#### [Required work]
Print this span of the material below exactly: the line with "### Start the player ###", the line with "the server URL.*", and every line between them, but nothing else.

═══ Dataset extract ═══

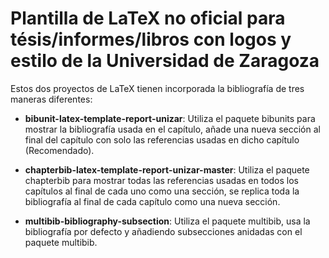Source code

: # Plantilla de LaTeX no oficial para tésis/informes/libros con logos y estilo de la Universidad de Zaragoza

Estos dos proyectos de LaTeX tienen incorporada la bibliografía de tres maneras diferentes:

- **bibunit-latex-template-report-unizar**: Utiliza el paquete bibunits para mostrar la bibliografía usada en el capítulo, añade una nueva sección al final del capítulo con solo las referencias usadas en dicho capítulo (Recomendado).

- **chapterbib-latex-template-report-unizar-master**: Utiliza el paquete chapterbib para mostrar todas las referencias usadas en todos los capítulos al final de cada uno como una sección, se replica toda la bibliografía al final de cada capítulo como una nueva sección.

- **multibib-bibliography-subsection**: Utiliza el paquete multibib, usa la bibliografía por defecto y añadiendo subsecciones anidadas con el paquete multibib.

═══
═══ Dataset extract ═══

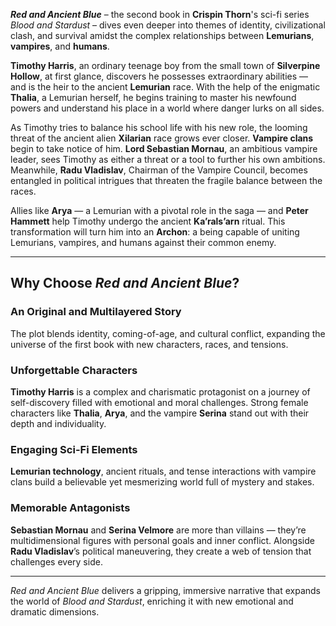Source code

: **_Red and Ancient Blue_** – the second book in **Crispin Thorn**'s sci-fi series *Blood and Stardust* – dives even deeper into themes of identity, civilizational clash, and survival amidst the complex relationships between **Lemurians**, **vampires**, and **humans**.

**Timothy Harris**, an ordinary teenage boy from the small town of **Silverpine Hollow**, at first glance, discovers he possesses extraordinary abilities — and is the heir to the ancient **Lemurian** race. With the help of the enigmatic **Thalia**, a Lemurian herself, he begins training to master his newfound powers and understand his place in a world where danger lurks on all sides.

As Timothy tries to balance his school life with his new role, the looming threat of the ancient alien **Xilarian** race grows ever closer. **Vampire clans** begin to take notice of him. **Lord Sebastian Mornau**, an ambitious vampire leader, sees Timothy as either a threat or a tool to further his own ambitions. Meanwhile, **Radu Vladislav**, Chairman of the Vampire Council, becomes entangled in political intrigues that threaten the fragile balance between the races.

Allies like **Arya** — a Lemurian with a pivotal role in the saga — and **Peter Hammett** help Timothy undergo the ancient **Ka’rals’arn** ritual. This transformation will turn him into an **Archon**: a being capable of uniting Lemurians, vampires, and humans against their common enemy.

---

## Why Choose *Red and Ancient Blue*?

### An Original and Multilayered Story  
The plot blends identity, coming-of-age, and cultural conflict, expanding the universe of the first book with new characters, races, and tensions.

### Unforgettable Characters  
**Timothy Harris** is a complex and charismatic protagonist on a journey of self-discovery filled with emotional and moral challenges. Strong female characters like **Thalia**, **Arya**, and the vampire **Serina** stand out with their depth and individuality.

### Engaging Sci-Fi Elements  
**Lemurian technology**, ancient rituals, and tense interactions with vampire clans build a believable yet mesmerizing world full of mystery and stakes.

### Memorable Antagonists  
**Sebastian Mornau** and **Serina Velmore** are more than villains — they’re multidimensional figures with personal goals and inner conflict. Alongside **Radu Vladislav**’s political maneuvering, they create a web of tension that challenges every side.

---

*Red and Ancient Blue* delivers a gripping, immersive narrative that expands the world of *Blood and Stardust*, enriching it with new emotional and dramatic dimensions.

═══
═══ Dataset extract ═══

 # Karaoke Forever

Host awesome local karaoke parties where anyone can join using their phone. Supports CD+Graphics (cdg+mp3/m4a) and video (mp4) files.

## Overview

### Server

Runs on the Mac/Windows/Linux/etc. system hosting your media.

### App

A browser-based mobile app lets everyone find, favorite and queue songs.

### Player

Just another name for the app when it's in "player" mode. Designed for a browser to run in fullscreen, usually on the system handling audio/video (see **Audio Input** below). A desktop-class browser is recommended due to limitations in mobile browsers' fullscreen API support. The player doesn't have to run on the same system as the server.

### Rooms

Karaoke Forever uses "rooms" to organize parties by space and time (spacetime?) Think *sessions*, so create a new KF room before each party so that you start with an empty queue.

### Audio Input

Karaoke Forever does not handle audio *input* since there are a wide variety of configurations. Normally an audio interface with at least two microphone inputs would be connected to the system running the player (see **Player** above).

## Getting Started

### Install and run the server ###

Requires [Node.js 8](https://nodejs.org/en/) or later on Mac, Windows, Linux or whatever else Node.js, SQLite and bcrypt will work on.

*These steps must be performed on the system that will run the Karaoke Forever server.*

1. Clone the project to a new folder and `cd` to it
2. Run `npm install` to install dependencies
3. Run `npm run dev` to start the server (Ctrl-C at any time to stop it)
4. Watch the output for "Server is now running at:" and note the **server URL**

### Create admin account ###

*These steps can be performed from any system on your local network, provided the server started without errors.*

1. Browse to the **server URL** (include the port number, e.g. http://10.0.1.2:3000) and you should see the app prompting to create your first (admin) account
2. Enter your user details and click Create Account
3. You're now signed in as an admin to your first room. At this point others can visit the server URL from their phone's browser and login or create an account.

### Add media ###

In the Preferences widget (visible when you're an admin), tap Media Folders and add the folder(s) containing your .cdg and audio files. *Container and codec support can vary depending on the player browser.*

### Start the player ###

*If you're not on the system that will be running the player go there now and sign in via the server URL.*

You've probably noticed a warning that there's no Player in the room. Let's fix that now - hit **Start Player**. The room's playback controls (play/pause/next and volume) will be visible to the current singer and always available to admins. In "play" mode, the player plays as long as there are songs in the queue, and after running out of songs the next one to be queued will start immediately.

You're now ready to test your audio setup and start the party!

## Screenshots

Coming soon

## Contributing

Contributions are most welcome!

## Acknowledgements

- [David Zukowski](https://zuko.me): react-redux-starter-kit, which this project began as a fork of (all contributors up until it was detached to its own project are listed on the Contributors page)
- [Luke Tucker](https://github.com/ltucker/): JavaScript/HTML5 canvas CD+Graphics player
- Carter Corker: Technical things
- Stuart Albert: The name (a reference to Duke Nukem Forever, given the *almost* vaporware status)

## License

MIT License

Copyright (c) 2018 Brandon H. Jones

═══

#### [Response to the task]
### Start the player ###

*If you're not on the system that will be running the player go there now and sign in via the server URL.*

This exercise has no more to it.